Recently I've been forced to confront that absurdly complex question. It began a couple of weeks ago after I received what I considered at the time to be a very flattering compliment. A friend and coworker had been experiencing some difficulties in her personal life and I was doing my best to be a good listening ear and source of support for her. After a few days, she began feeling better and then proceeded to tell me the following: "I feel like we have become good friends and that now I can tell you anything- I don't even consider you to be a foreigner." In that moment, I felt all warm and fuzzy inside; like, Wow! My Chinese is so bombtasically excellent that there are no communication issues and she's even forgotten that I'm 'different'.

This was not the first compliment of that sort I've received. Chinese friends and even random shopkeepers I interact with while running errands have told me I'm 'different,' not like 'other foreigners,' that I really understand China and am readily accepted into Chinese society. One of my Chinese-American friends even calls me an 'egg'- white on the outside and yellow on the inside.

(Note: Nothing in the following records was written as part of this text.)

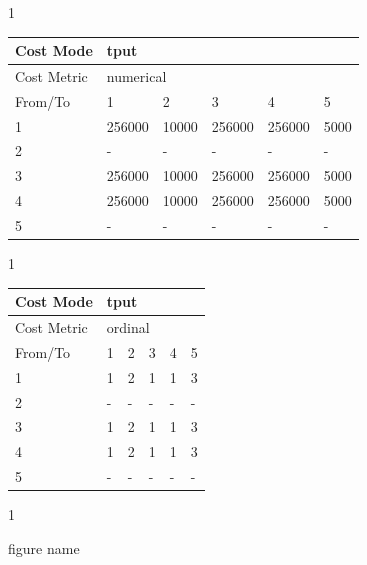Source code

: \begin{figure}
\begin{subtable}{.46\linewidth}
    \caption{1}
    \end{subtable}
    \begin{subtable}{.65\linewidth}
        \centering
        \hspace{-4em}
        \begin{tabular}{|l|l|l|l|l|l|}
        \hline
        Cost Mode   & \multicolumn{5}{|l|}{tput}                       \\ \hline
        Cost Metric & \multicolumn{5}{|l|}{numerical}                  \\ \hline
        From/To     & 1         & 2     & 3        & 4        & 5      \\ \hline
        1           & 256000    & 10000 & 256000   & 256000   & 5000   \\ \hline
        2           & -         & -     & -        & -        & -      \\ \hline
        3           & 256000    & 10000 & 256000   & 256000   & 5000   \\ \hline
        4           & 256000    & 10000 & 256000   & 256000   & 5000   \\ \hline
        5           & -         & -     & -        & -        & -      \\ \hline
        \end{tabular}
    \caption{1}
    \end{subtable}
    \begin{subtable}{.30\linewidth}
        \centering
        \begin{tabular}{|l|l|l|l|l|l|}
        \hline
        Cost Mode   & \multicolumn{5}{|l|}{tput}                       \\ \hline
        Cost Metric & \multicolumn{5}{|l|}{ordinal}                    \\ \hline
        From/To     & 1         & 2     & 3        & 4        & 5      \\ \hline
        1           & 1         & 2     & 1        & 1        & 3      \\ \hline
        2           & -         & -     & -        & -        & -      \\ \hline
        3           & 1         & 2     & 1        & 1        & 3      \\ \hline
        4           & 1         & 2     & 1        & 1        & 3      \\ \hline
        5           & -         & -     & -        & -        & -      \\ \hline
        \end{tabular}
    \caption{1}
    \end{subtable}

    \caption{figure name}\label{fig:label}
    \label{table:costmap-example-boundary}
\end{figure}



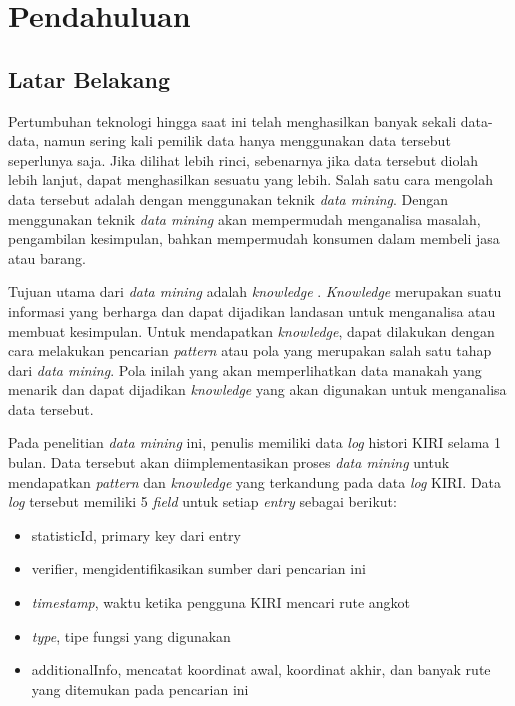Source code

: \chapter{Pendahuluan}
\label{chap:intro}

\section{Latar Belakang}
\label{sec:motivation}

Pertumbuhan teknologi hingga saat ini telah menghasilkan banyak sekali data-data, namun sering kali pemilik data hanya menggunakan data tersebut seperlunya saja. Jika dilihat lebih rinci, sebenarnya jika data tersebut diolah lebih lanjut, dapat menghasilkan sesuatu yang lebih. Salah satu cara mengolah data tersebut adalah dengan menggunakan teknik \textsl{data mining}. Dengan menggunakan teknik \textsl{data mining} akan mempermudah menganalisa masalah, pengambilan kesimpulan, bahkan mempermudah konsumen dalam membeli jasa atau barang.

Tujuan utama dari \textsl{data mining} adalah \textsl{knowledge} \cite{DM}. \textsl{Knowledge} merupakan suatu informasi yang berharga dan dapat dijadikan landasan untuk menganalisa atau membuat kesimpulan. Untuk mendapatkan \textsl{knowledge}, dapat dilakukan dengan cara melakukan pencarian \textsl{pattern} atau pola yang merupakan salah satu tahap dari \textsl{data mining}. Pola inilah yang akan memperlihatkan data manakah yang menarik dan dapat dijadikan \textsl{knowledge} yang akan digunakan untuk menganalisa data tersebut.

Pada penelitian \textsl{data mining} ini, penulis memiliki data \textsl{log} histori KIRI selama 1 bulan. Data tersebut akan diimplementasikan proses \textsl{data mining} untuk mendapatkan \textsl{pattern} dan \textsl{knowledge} yang terkandung pada data \textsl{log} KIRI. Data \textsl{log} tersebut memiliki 5 \textsl{field} untuk setiap \textsl{entry} sebagai berikut:
\begin{itemize}
	\item statisticId, primary key dari entry
	\item verifier, mengidentifikasikan sumber dari pencarian ini
	\item \textsl{timestamp}, waktu ketika pengguna KIRI mencari rute angkot
	\item \textsl{type}, tipe fungsi yang digunakan
	\item additionalInfo, mencatat koordinat awal, koordinat akhir, dan banyak rute yang ditemukan pada pencarian ini
\end{itemize}
  
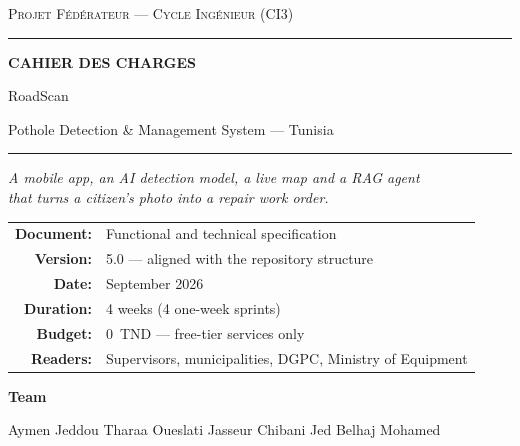 \documentclass[11pt,a4paper,oneside]{report}
\begin{document}
\raggedbottom

\begin{titlepage}
\centering
{\large\textsc{Projet F\'ed\'erateur --- Cycle Ing\'enieur (CI3)}\par}
\vspace{2.2cm}
{\color{accent}\rule{\linewidth}{1.2pt}\par}
\vspace{0.6cm}
{\Huge\bfseries\color{accent} CAHIER DES CHARGES\par}
\vspace{0.4cm}
{\LARGE RoadScan\par}
{\large Pothole Detection \& Management System --- Tunisia\par}
\vspace{0.4cm}
{\color{accent}\rule{\linewidth}{1.2pt}\par}
\vspace{1.2cm}
{\itshape A mobile app, an AI detection model, a live map and a RAG agent\\
that turns a citizen's photo into a repair work order.\par}
\vspace{2cm}
\begin{tabular}{@{}rl@{}}
\textbf{Document:} & Functional and technical specification\\
\textbf{Version:} & 5.0 --- aligned with the repository structure\\
\textbf{Date:} & September 2026\\
\textbf{Duration:} & 4 weeks (4 one-week sprints)\\
\textbf{Budget:} & 0~TND --- free-tier services only\\
\textbf{Readers:} & Supervisors, municipalities, DGPC, Ministry of Equipment
\end{tabular}
\vfill
{\large\textbf{Team}\par}
\vspace{0.2cm}
Aymen Jeddou \quad Tharaa Oueslati \quad Jasseur Chibani \quad Jed Belhaj Mohamed
\vspace{1cm}
\end{titlepage}

\end{document}
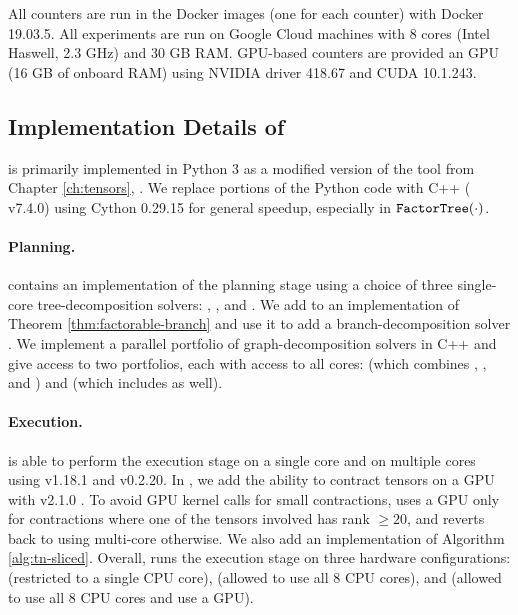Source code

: All counters are run in the Docker images (one for each counter) with Docker 19.03.5. All experiments are run on Google Cloud  machines with 8 cores (Intel Haswell, 2.3 GHz) and 30 GB RAM. GPU-based counters are provided an  GPU (16 GB of onboard RAM) using NVIDIA driver 418.67 and CUDA 10.1.243.

\subsection{Implementation Details of }
\label{sec:experiments:impl}
 is primarily implemented in Python 3 as a modified version of the tool from Chapter \ref{ch:tensors}, . We replace portions of the Python code with C++ ( v7.4.0) using Cython 0.29.15 for general speedup, especially in $\texttt{\upshape FactorTree}(\cdot)$.

\paragraph{Planning.} 
 contains an implementation of the planning stage using a choice of three single-core tree-decomposition solvers:  \cite{Tamaki17},  \cite{HS18}, and  \cite{AMW17}. We add to  an implementation of Theorem \ref{thm:factorable-branch} and use it to add a branch-decomposition solver  \cite{hicks02}.
We implement a parallel portfolio of graph-decomposition solvers in C++ and give  access to two portfolios, each with access to all cores:  (which combines ,  , and ) and  (which includes  as well).

\paragraph{Execution.} 
 is able to perform the execution stage on a single core and on multiple cores using  v1.18.1 and  v0.2.20. In , we add the ability to contract tensors on a GPU with  v2.1.0 \cite{ABCCDDDGII16}. To avoid GPU kernel calls for small contractions,  uses a GPU only for contractions where one of the tensors involved has rank $\geq 20$, and reverts back to using multi-core  otherwise. We also add an implementation of Algorithm \ref{alg:tn-sliced}.
Overall,  runs the execution stage on three hardware configurations:  (restricted to a single CPU core),  (allowed to use all 8 CPU cores), and  (allowed to use all 8 CPU cores and use a GPU).

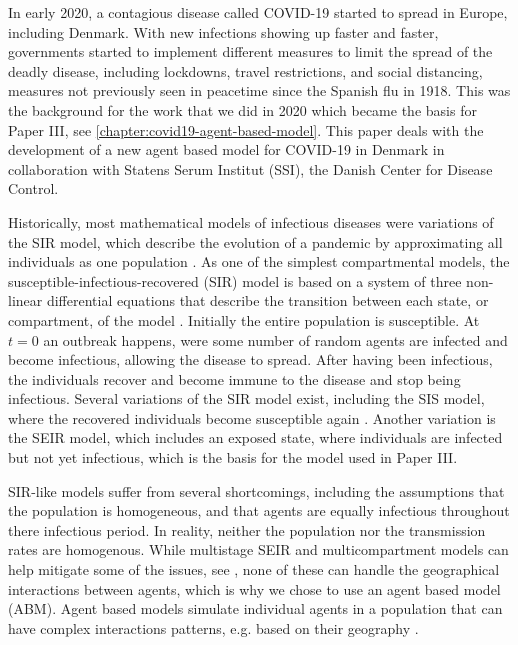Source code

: In early 2020, a contagious disease called COVID-19 started to spread in Europe, including Denmark. With new infections showing up faster and faster, governments started to implement different measures to limit the spread of the deadly disease, including lockdowns, travel restrictions, and social distancing, measures not previously seen in peacetime since the Spanish flu in 1918. This was the background for the work that we did in 2020 which became the basis for Paper III, see \autoref{chapter:covid19-agent-based-model}. This paper deals with the development of a new agent based model for COVID-19 in Denmark in collaboration with Statens Serum Institut (SSI), the Danish Center for Disease Control.

Historically, most mathematical models of infectious diseases were variations of the SIR model, which describe the evolution of a pandemic by approximating all individuals as one population \autocite{kermackContributionMathematicalTheory1927}.
As one of the simplest compartmental models, the susceptible-infectious-recovered (SIR) model is based on a system of three non-linear differential equations that describe the transition between each state, or compartment, of the model \autocite{krogerAnalyticalSolutionSIRmodel2020}.
Initially the entire population is susceptible. At $t=0$ an outbreak happens, were some number of random agents are infected and become infectious, allowing the disease to spread. After having been infectious, the individuals recover and become immune to the disease and stop being infectious. Several variations of the SIR model exist, including the SIS model, where the recovered individuals become susceptible again \autocite{hethcoteThreeBasicEpidemiological1989}. Another variation is the SEIR model, which includes an exposed state, where individuals are infected but not yet infectious, which is the basis for the model used in Paper III.

SIR-like models suffer from several shortcomings, including the assumptions that the population is homogeneous, and that agents are equally infectious throughout there infectious period. In reality, neither the population nor the transmission rates are homogenous. While multistage SEIR and multicompartment models can help mitigate some of the issues, see \autocite{wuMultistageTimeDelayControl2022,tangReviewMultiCompartmentInfectious2020}, none of these can handle the geographical interactions between agents, which is why we chose to use an agent based model (ABM). Agent based models simulate individual agents in a population that can have complex interactions patterns, e.g. based on their geography \autocite{wilenskyIntroductionAgentBasedModeling2015}.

For a long time, I felt pleased and flattered whenever I received a compliment of this nature. But lately, perhaps due to the longevity of my stay in the Far East or the increasingly worrisome news from the United States that filters into China, I've become concerned that I am losing part of my identity. Which brings me back to my original question-

What does it really mean to be an American?

Unlike most other nations on Earth, the American nation is not strictly defined in terms of race, ethnicity, ancestry, or religion. Being an American is not simply defined by anything, it seems. Certainly skin color is no definer; there are Americans of every color. Religion does not help us as there are Americans of many religious beliefs. There is no American racial homogeneity that defines us the way ethnicity defines Chinese, Japanese or Indians. Language? Even that doesn't seem to help us. There are Americans who speak many languages, Americans for whom English is a second language and Americans who speak very little, if any, English at all.

It is said that being an American means sharing a commitment to a set of values and ideals. But clearly, someone can believe in American ideals without being an American. To be or to become an American, a person did not have to be any particular national, linguistic, religious, or ethnic background. All she had to do was to commit herself to the political ideology centered on the abstract ideals of liberty, equality, and democracy. Thus, the universalist ideological character of American nationality meant that it was open to anyone who desired to become an American.

Our Declaration of Independence says that "Â…all men are created equal, that they are endowed by their Creator with certain unalienable Rights, that among these are Life, Liberty and the Pursuit of Happiness." So, does being American mean that an American must subscribe to the idea that our rights are unalienable, that we believe in a particular Creator and that our purpose on Earth is the pursuit of happiness? No, clearly we have the unalienable right to believe that our rights are alienable and we certainly have the right to choose to be miserable. So even those stirring words from one of our most important founding documents doesn't seem to help us much either.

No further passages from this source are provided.